[DIRECTIONS FOR THIS TASK]:
From the data that follows, print exactly the lines starting at the one containing "Metric & Comparison & Delta \\" and ending at the one containing "Final hallucinations & Custom review - Generic"; include both of them and nothing more.

** Opening EXERCISE DATA block **

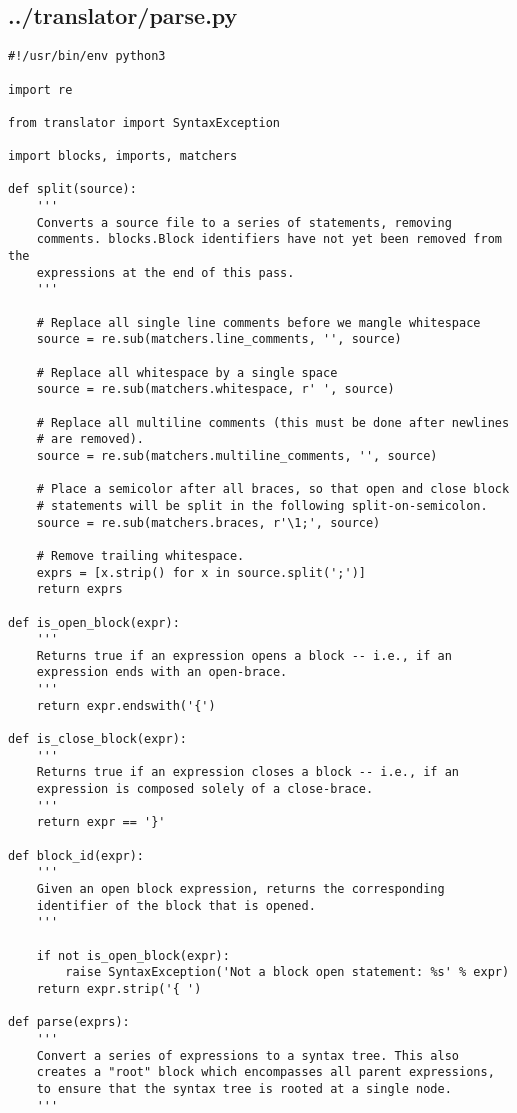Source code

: \subsection*{../translator/parse.py}
\begin{lstlisting}
#!/usr/bin/env python3

import re

from translator import SyntaxException

import blocks, imports, matchers

def split(source):
    '''
    Converts a source file to a series of statements, removing
    comments. blocks.Block identifiers have not yet been removed from the
    expressions at the end of this pass.
    '''

    # Replace all single line comments before we mangle whitespace
    source = re.sub(matchers.line_comments, '', source)

    # Replace all whitespace by a single space
    source = re.sub(matchers.whitespace, r' ', source)

    # Replace all multiline comments (this must be done after newlines
    # are removed).
    source = re.sub(matchers.multiline_comments, '', source)

    # Place a semicolor after all braces, so that open and close block
    # statements will be split in the following split-on-semicolon.
    source = re.sub(matchers.braces, r'\1;', source)

    # Remove trailing whitespace.
    exprs = [x.strip() for x in source.split(';')]
    return exprs
        
def is_open_block(expr):
    '''
    Returns true if an expression opens a block -- i.e., if an
    expression ends with an open-brace.
    '''
    return expr.endswith('{')

def is_close_block(expr):
    '''
    Returns true if an expression closes a block -- i.e., if an
    expression is composed solely of a close-brace.
    '''
    return expr == '}'

def block_id(expr):
    '''
    Given an open block expression, returns the corresponding
    identifier of the block that is opened.
    '''

    if not is_open_block(expr):
        raise SyntaxException('Not a block open statement: %s' % expr)
    return expr.strip('{ ')

def parse(exprs):
    '''
    Convert a series of expressions to a syntax tree. This also
    creates a "root" block which encompasses all parent expressions,
    to ensure that the syntax tree is rooted at a single node.
    '''


\end{lstlisting}
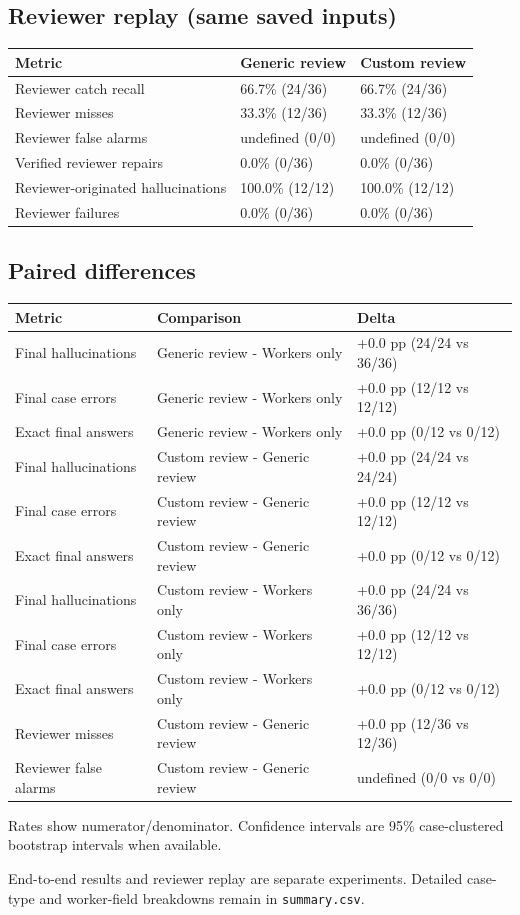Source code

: \documentclass{article}
\begin{document}
\subsection*{Reviewer replay (same saved inputs)}
\begin{center}
\small
\begin{tabularx}{\linewidth}{lXX}
\toprule
Metric & Generic review & Custom review \\
\midrule
Reviewer catch recall & 66.7\% (24/36) & 66.7\% (24/36) \\
Reviewer misses & 33.3\% (12/36) & 33.3\% (12/36) \\
Reviewer false alarms & undefined (0/0) & undefined (0/0) \\
Verified reviewer repairs & 0.0\% (0/36) & 0.0\% (0/36) \\
Reviewer-originated hallucinations & 100.0\% (12/12) & 100.0\% (12/12) \\
Reviewer failures & 0.0\% (0/36) & 0.0\% (0/36) \\
\bottomrule
\end{tabularx}
\end{center}
\subsection*{Paired differences}
\begin{center}
\small
\begin{tabularx}{\linewidth}{lXX}
\toprule
Metric & Comparison & Delta \\
\midrule
Final hallucinations & Generic review - Workers only & +0.0 pp (24/24 vs 36/36) \\
Final case errors & Generic review - Workers only & +0.0 pp (12/12 vs 12/12) \\
Exact final answers & Generic review - Workers only & +0.0 pp (0/12 vs 0/12) \\
Final hallucinations & Custom review - Generic review & +0.0 pp (24/24 vs 24/24) \\
Final case errors & Custom review - Generic review & +0.0 pp (12/12 vs 12/12) \\
Exact final answers & Custom review - Generic review & +0.0 pp (0/12 vs 0/12) \\
Final hallucinations & Custom review - Workers only & +0.0 pp (24/24 vs 36/36) \\
Final case errors & Custom review - Workers only & +0.0 pp (12/12 vs 12/12) \\
Exact final answers & Custom review - Workers only & +0.0 pp (0/12 vs 0/12) \\
Reviewer misses & Custom review - Generic review & +0.0 pp (12/36 vs 12/36) \\
Reviewer false alarms & Custom review - Generic review & undefined (0/0 vs 0/0) \\
\bottomrule
\end{tabularx}
\end{center}
\noindent Rates show numerator/denominator. Confidence intervals are 95\% case-clustered bootstrap intervals when available.
\par End-to-end results and reviewer replay are separate experiments. Detailed case-type and worker-field breakdowns remain in \texttt{summary.csv}.
\end{document}
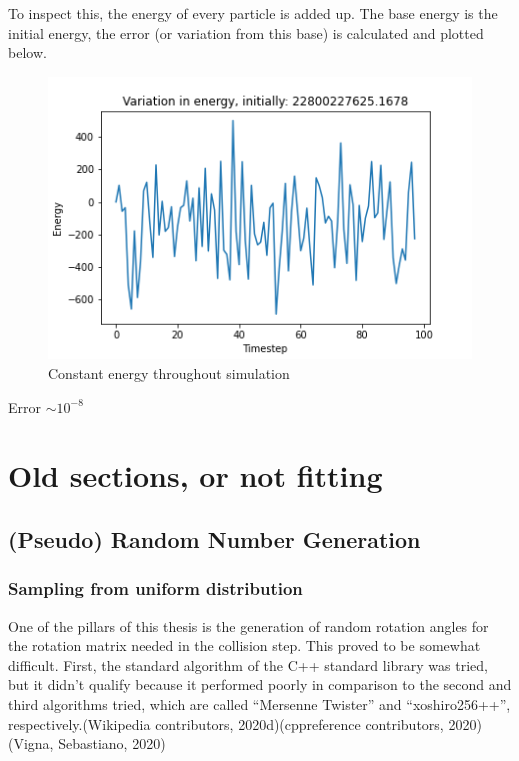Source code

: \documentclass[
]{article}
\begin{document}
To inspect this, the energy of every particle is added up. The base
energy is the initial energy, the error (or variation from this base) is
calculated and plotted below.

\begin{figure}
\centering
\includegraphics{Assets/constant_energy.png}
\caption{Constant energy throughout simulation}
\end{figure}

Error \(\sim 10^{-8}\)

\hypertarget{old-sections-or-not-fitting}{%
\section{Old sections, or not
fitting}\label{old-sections-or-not-fitting}}

\hypertarget{pseudo-random-number-generation}{%
\subsection{(Pseudo) Random Number
Generation}\label{pseudo-random-number-generation}}

\hypertarget{sampling-from-uniform-distribution}{%
\subsubsection{Sampling from uniform
distribution}\label{sampling-from-uniform-distribution}}

One of the pillars of this thesis is the generation of random rotation
angles for the rotation matrix needed in the collision step. This proved
to be somewhat difficult. First, the standard algorithm of the C++
standard library was tried, but it didn't qualify because it performed
poorly in comparison to the second and third algorithms tried, which are
called ``Mersenne Twister'' and ``xoshiro256++'',
respectively.(Wikipedia contributors, 2020d)(cppreference contributors,
2020)(Vigna, Sebastiano, 2020)
\end{document}
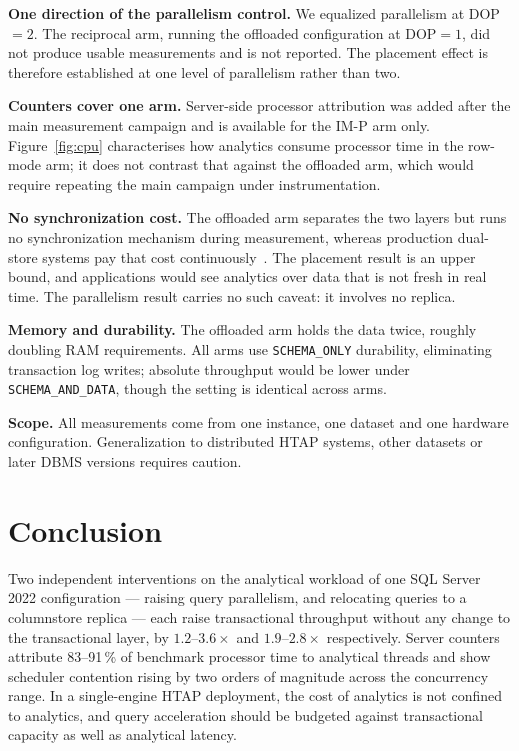 \documentclass[conference,a4paper]{IEEEtran}
\begin{document}
\textbf{One direction of the parallelism control.} We equalized parallelism at
DOP${}=2$. The reciprocal arm, running the offloaded configuration at
DOP${}=1$, did not produce usable measurements and is not reported. The
placement effect is therefore established at one level of parallelism rather
than two.

\textbf{Counters cover one arm.} Server-side processor attribution was added
after the main measurement campaign and is available for the IM-P arm only.
Figure~\ref{fig:cpu} characterises how analytics consume processor time in the
row-mode arm; it does not contrast that against the offloaded arm, which would
require repeating the main campaign under instrumentation.

\textbf{No synchronization cost.} The offloaded arm separates the two layers
but runs no synchronization mechanism during measurement, whereas production
dual-store systems pay that cost continuously~\cite{huang2020tidb, yang2020f1}.
The placement result is an upper bound, and applications would see analytics
over data that is not fresh in real time. The parallelism result carries no
such caveat: it involves no replica.

\textbf{Memory and durability.} The offloaded arm holds the data twice, roughly
doubling RAM requirements. All arms use \texttt{SCHEMA\_ONLY} durability,
eliminating transaction log writes; absolute throughput would be lower under
\texttt{SCHEMA\_AND\_DATA}, though the setting is identical across arms.

\textbf{Scope.} All measurements come from one instance, one dataset and one
hardware configuration. Generalization to distributed HTAP systems, other
datasets or later DBMS versions requires caution.

\section{Conclusion}

Two independent interventions on the analytical workload of one SQL Server 2022
configuration --- raising query parallelism, and relocating queries to a
columnstore replica --- each raise transactional throughput without any change
to the transactional layer, by $1.2$--$3.6\times$ and $1.9$--$2.8\times$
respectively. Server counters attribute 83--91\,\% of benchmark processor time
to analytical threads and show scheduler contention rising by two orders of
magnitude across the concurrency range. In a single-engine HTAP deployment, the
cost of analytics is not confined to analytics, and query acceleration should
be budgeted against transactional capacity as well as analytical latency.
\end{document}
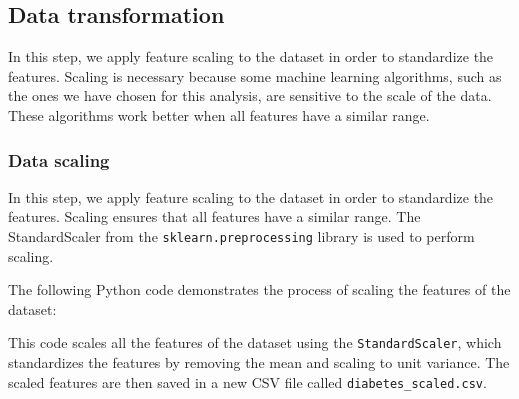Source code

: \subsection{Data transformation}

In this step, we apply feature scaling to the dataset in order to standardize the features. Scaling is necessary because some machine learning algorithms, such as the ones we have chosen for this analysis, are sensitive to the scale of the data. These algorithms work better when all features have a similar range.

\subsubsection{Data scaling}

In this step, we apply feature scaling to the dataset in order to standardize the features. Scaling ensures that all features have a similar range. The StandardScaler from the \texttt{sklearn.preprocessing} library is used to perform scaling.

The following Python code demonstrates the process of scaling the features of the dataset:




This code scales all the features of the dataset using the \texttt{StandardScaler}, which standardizes the features by removing the mean and scaling to unit variance. The scaled features are then saved in a new CSV file called \texttt{diabetes\_scaled.csv}. 
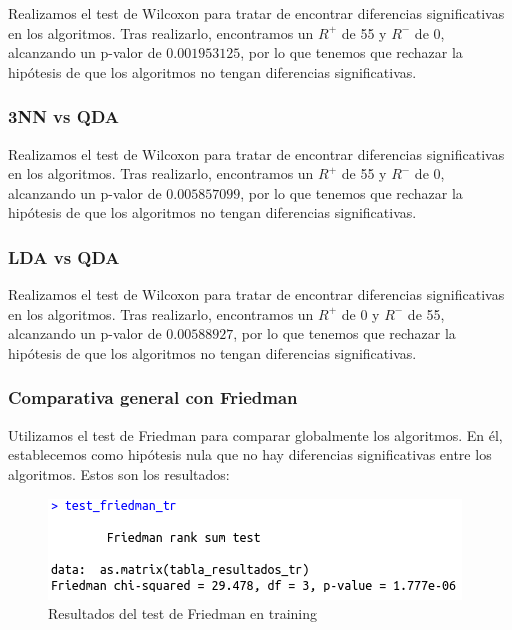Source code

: Realizamos el test de Wilcoxon para tratar de encontrar diferencias significativas en los algoritmos. Tras realizarlo, encontramos un $R^{+}$ de 55 y $R^{-}$ de 0, alcanzando un p-valor de $0.001953125$, por lo que tenemos que rechazar la hipótesis de que los algoritmos no tengan diferencias significativas.

\subsubsection{3NN vs QDA}

Realizamos el test de Wilcoxon para tratar de encontrar diferencias significativas en los algoritmos. Tras realizarlo, encontramos un $R^{+}$ de 55 y $R^{-}$ de 0, alcanzando un p-valor de $0.005857099$, por lo que tenemos que rechazar la hipótesis de que los algoritmos no tengan diferencias significativas.

\subsubsection{LDA vs QDA}

Realizamos el test de Wilcoxon para tratar de encontrar diferencias significativas en los algoritmos. Tras realizarlo, encontramos un $R^{+}$ de 0 y $R^{-}$ de 55, alcanzando un p-valor de $0.00588927$, por lo que tenemos que rechazar la hipótesis de que los algoritmos no tengan diferencias significativas.


\subsubsection{Comparativa general con Friedman}

Utilizamos el test de Friedman para comparar globalmente los algoritmos. En él, establecemos como hipótesis nula que no hay diferencias significativas entre los algoritmos. Estos son los resultados:

\begin{figure}[H] %
	\centering
	\includegraphics[scale=0.6]{friedman-tr-c.png}  %
	\caption{Resultados del test de Friedman en training} 
	\label{fig:f-c-tr}
\end{figure}

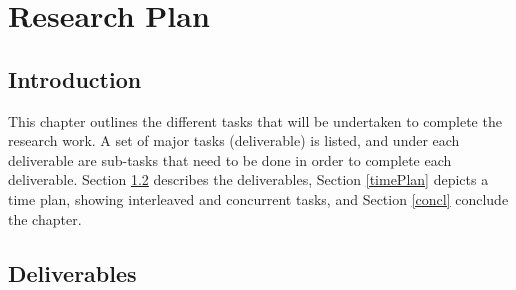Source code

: %
%
%

\chapter{Research Plan}
\section{Introduction}
This chapter outlines the different tasks that will be undertaken to complete the research work. A set of major tasks (deliverable) is listed, and under each deliverable are sub-tasks that need to be done in order to complete each deliverable. Section \ref{deliverables} describes the deliverables, Section \ref{timePlan} depicts a time plan, showing interleaved and concurrent tasks, and Section \ref{concl} conclude the chapter.

\section{Deliverables} \label{deliverables}

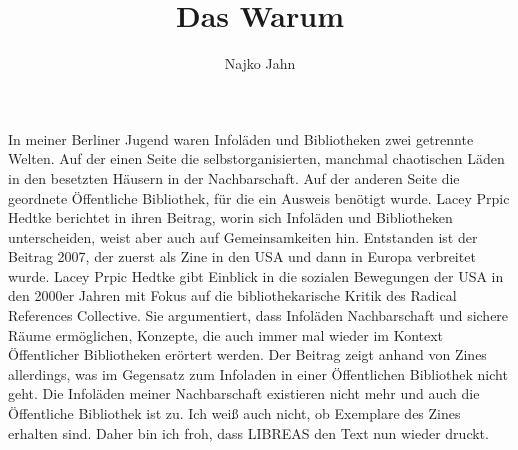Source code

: \documentclass[output=paper]{langsci/langscibook}
\title{Das Warum}
\author{Najko Jahn  \affiliation{SUB Göttingen}}
\begin{document}
\maketitle

\noindent  In meiner Berliner Jugend waren Infoläden und Bibliotheken zwei getrennte Welten. Auf der einen Seite die selbstorganisierten, manchmal chaotischen Läden in den besetzten Häusern in der Nachbarschaft. Auf der anderen Seite die geordnete Öffentliche Bibliothek, für die ein Ausweis benötigt wurde. Lacey Prpic Hedtke berichtet in ihren Beitrag, worin sich Infoläden und Bibliotheken unterscheiden, weist aber auch auf Gemeinsamkeiten hin. Entstanden ist der Beitrag 2007, der zuerst als Zine in den USA und dann in Europa verbreitet wurde. Lacey Prpic Hedtke gibt Einblick in die sozialen Bewegungen der USA in den 2000er Jahren mit Fokus auf die bibliothekarische Kritik des Radical References Collective. Sie argumentiert, dass Infoläden  Nachbarschaft und sichere Räume ermöglichen, Konzepte, die auch immer mal wieder im Kontext Öffentlicher Bibliotheken erörtert werden. Der Beitrag zeigt anhand von Zines allerdings, was im Gegensatz zum Infoladen in einer Öffentlichen Bibliothek nicht geht. Die Infoläden meiner Nachbarschaft existieren nicht mehr und auch die Öffentliche Bibliothek ist zu. Ich weiß auch nicht, ob Exemplare des Zines erhalten sind. Daher bin ich froh, dass LIBREAS den Text nun wieder druckt.
\end{document}
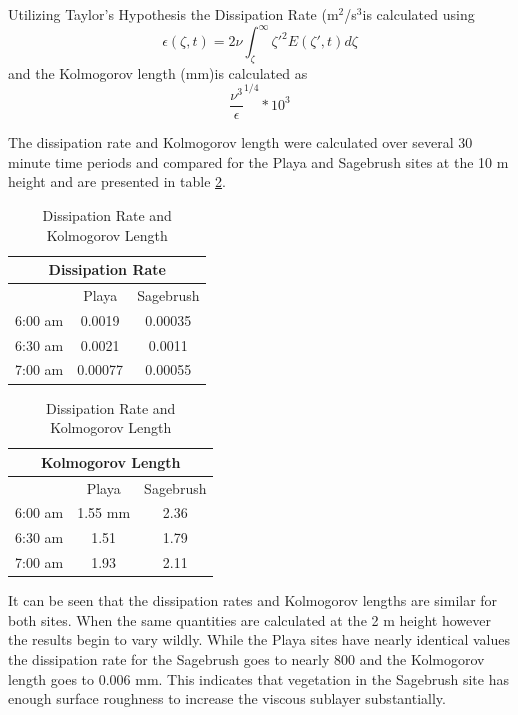 \documentclass[]{article}
\begin{document}
Utilizing Taylor's Hypothesis the Dissipation Rate (m$^2$/s$^3$is calculated using 
\begin{equation} \label{eq:diss}
\epsilon (\zeta ,t) = 2\nu \int_{\zeta}^{\infty} \zeta '^2E(\zeta ',t)d\zeta 
\end{equation}
and the Kolmogorov length (mm)is calculated as 
\begin{equation} \label{eq:kolm_length}
\frac{\nu^3}{\epsilon}^{1/4}*10^3
\end{equation}

The dissipation rate and Kolmogorov length were calculated over several 30 minute time periods and compared for the Playa and Sagebrush sites at the 10 m height and are presented in table \ref{tbl:diss}. 
\begin{table}[h] \label{tbl:diss}
\begin{minipage}[b]{0.45\linewidth}
\centering
\begin{tabular}{|c||c|c|}
	\hline
	\multicolumn{3}{|c|}{Dissipation Rate} \\
	\hline
	& Playa & Sagebrush \\
	\hline
	6:00 am & 0.0019 & 0.00035 \\
	6:30 am & 0.0021 & 0.0011 \\
	7:00 am & 0.00077 & 0.00055 \\
	\hline
\end{tabular}
\caption{Dissipation Rate and Kolmogorov Length}

\end{minipage}%
\begin{minipage}[b]{0.45\linewidth}
\centering
\begin{tabular}{|c||c|c|}
	\hline
	\multicolumn{3}{|c|}{Kolmogorov Length} \\
	\hline
	& Playa & Sagebrush \\
	\hline
	6:00 am & 1.55 mm & 2.36 \\
	6:30 am & 1.51 & 1.79 \\
	7:00 am & 1.93 & 2.11 \\
	\hline
\end{tabular}
\end{minipage}%
\end{table}
It can be seen that the dissipation rates and Kolmogorov lengths are similar for both sites. When the same quantities are calculated at the 2 m height however the results begin to vary wildly. While the Playa sites have nearly identical values the dissipation rate for the Sagebrush goes to nearly 800 and the Kolmogorov length goes to 0.006 mm. This indicates that vegetation in the Sagebrush site has enough surface roughness to increase the viscous sublayer substantially. 
\end{document}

** Closing EXERCISE DATA block **

[ANSWER SPACE]:
Metric & Comparison & Delta \\
\midrule
Final hallucinations & Generic review - Workers only & +0.0 pp (24/24 vs 36/36) \\
Final case errors & Generic review - Workers only & +0.0 pp (12/12 vs 12/12) \\
Exact final answers & Generic review - Workers only & +0.0 pp (0/12 vs 0/12) \\
Final hallucinations & Custom review - Generic review & +0.0 pp (24/24 vs 24/24) \\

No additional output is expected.